Bluebells transform Belton in springtime. The Pleasure Grounds flower carpets of bluebells between mid-April and late May. The splash of colour makes the grounds a perfect place to enjoy a relaxing springtime walk with family and friends.
Half of the world's population of bluebells are found here in the UK. Also known as wild hyacinths, Britain is home to two varieties. An identifying characteristic of the native ‘British’ Bluebell is the flowers cream coloured pollen, while the non-native flower exhibits blue pollen. Belton is lucky enough to be home to the native flower and can be found in all three shades, blue, white and the rare shade of pink.
Belton’s spring gardens
The carpet of intense blue under the opening tree canopy isn’t the grounds only horticultural splendour. The Pleasure Grounds see a procession of bulbs in spring starting with drifts of snowdrops and aconites, followed by daffodils, primroses, and cowslips interlaced with native wildflowers.

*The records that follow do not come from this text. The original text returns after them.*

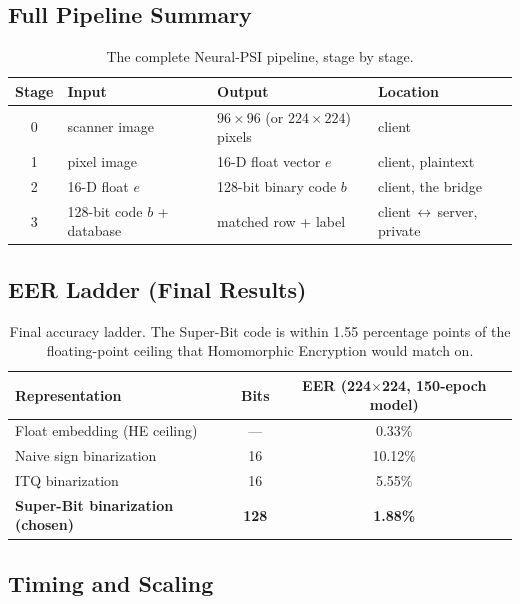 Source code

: \documentclass[11pt]{article}
\begin{document}
\subsection{Full Pipeline Summary}

\begin{table}[h]
\centering
\begin{tabular}{clll}
\toprule
Stage & Input & Output & Location \\
\midrule
0 & scanner image & $96\times96$ (or $224\times224$) pixels & client \\
1 & pixel image & 16-D float vector $e$ & client, plaintext \\
2 & 16-D float $e$ & 128-bit binary code $b$ & client, the bridge \\
3 & 128-bit code $b$ + database & matched row + label & client$\,\leftrightarrow\,$server, private \\
\bottomrule
\end{tabular}
\caption{The complete Neural-PSI pipeline, stage by stage.}
\end{table}

\subsection{EER Ladder (Final Results)}

\begin{table}[h]
\centering
\begin{tabular}{lcc}
\toprule
Representation & Bits & EER (224$\times$224, 150-epoch model) \\
\midrule
Float embedding (HE ceiling)  & ---  & 0.33\% \\
Naive sign binarization        & 16   & 10.12\% \\
ITQ binarization                & 16   & 5.55\% \\
\textbf{Super-Bit binarization (chosen)} & \textbf{128} & \textbf{1.88\%} \\
\bottomrule
\end{tabular}
\caption{Final accuracy ladder. The Super-Bit code is within 1.55 percentage points of the
floating-point ceiling that Homomorphic Encryption would match on.}
\end{table}

\subsection{Timing and Scaling}
\end{document}
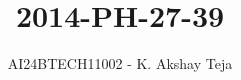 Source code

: \documentclass[journal,9pt,onecolumn]{IEEEtran}
\begin{document}

\vspace{3cm}
\title{2014-PH-27-39}
\author{AI24BTECH11002 - K. Akshay Teja}
\maketitle
 \bigskip
{\let\newpage\relax\maketitle}

\renewcommand{\thefigure}{\theenumi}
\renewcommand{\thetable}{\theenumi}
\setlength{\intextsep}{10pt} %

\renewcommand{\thetable}{\theenumi}
\end{document}
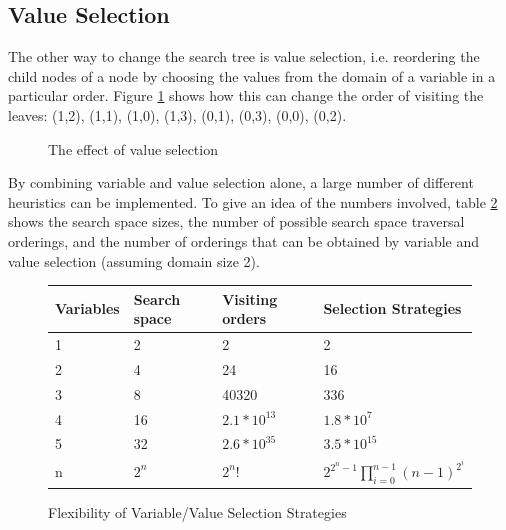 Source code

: \subsection{Value Selection}

The other way to change the search tree is value selection, i.e. reordering
the child nodes of a node by choosing the 
values from the domain of a variable in a particular order.
Figure \ref{figvalsel} shows how this can change the order of visiting the
leaves:
(1,2), (1,1), (1,0), (1,3), (0,1), (0,3), (0,0), (0,2).

\begin{figure}
\begin{center}
\end{center}
\caption{The effect of value selection}
\label{figvalsel}
\end{figure}

By combining variable and value selection alone, a large number of different
heuristics can be implemented.
To give an idea of the numbers involved, table \ref{visits} shows the search
space sizes, the number of possible search space traversal orderings,
and the number of orderings
that can be obtained by variable and value selection (assuming domain size 2).

\begin{figure}[t]
\enableunderscores
\begin{center}
\begin{tabular}{|l|l|l|l|}
\hline
Variables&      Search space&   Visiting orders&        Selection Strategies\\
\hline
1&              2&                      2&              2\\
2&              4&                      24&             16\\
3&              8&                      40320&          336\\
4&              16&                     $2.1*10^{13}$&  $1.8*10^7$\\
5&              32&                     $2.6*10^{35}$&  $3.5*10^{15}$\\
n&              $2^n$&          $2^n!$& 
                                $2^{{2^n}-1} \prod_{i=0}^{n-1} (n-1)^{2^i}$\\
\hline
\end{tabular}
\end{center}
\caption{Flexibility of Variable/Value Selection Strategies}
\label{visits}
\disableunderscores
\end{figure}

Please help to care for our wildflower display by keeping to the paths in the Pleasure Grounds during your visit.
Bees, butterflies and other insects feed on the nectar of bluebells as their flowers provide an essential early source of nectar. Bumblebees, not to be confused with Belton’s Honeybees, feed on the nectar of the bluebells in the Pleasure Grounds. The bees bite a hole in the bottom of the bell to reach the nectar without pollinating the flower.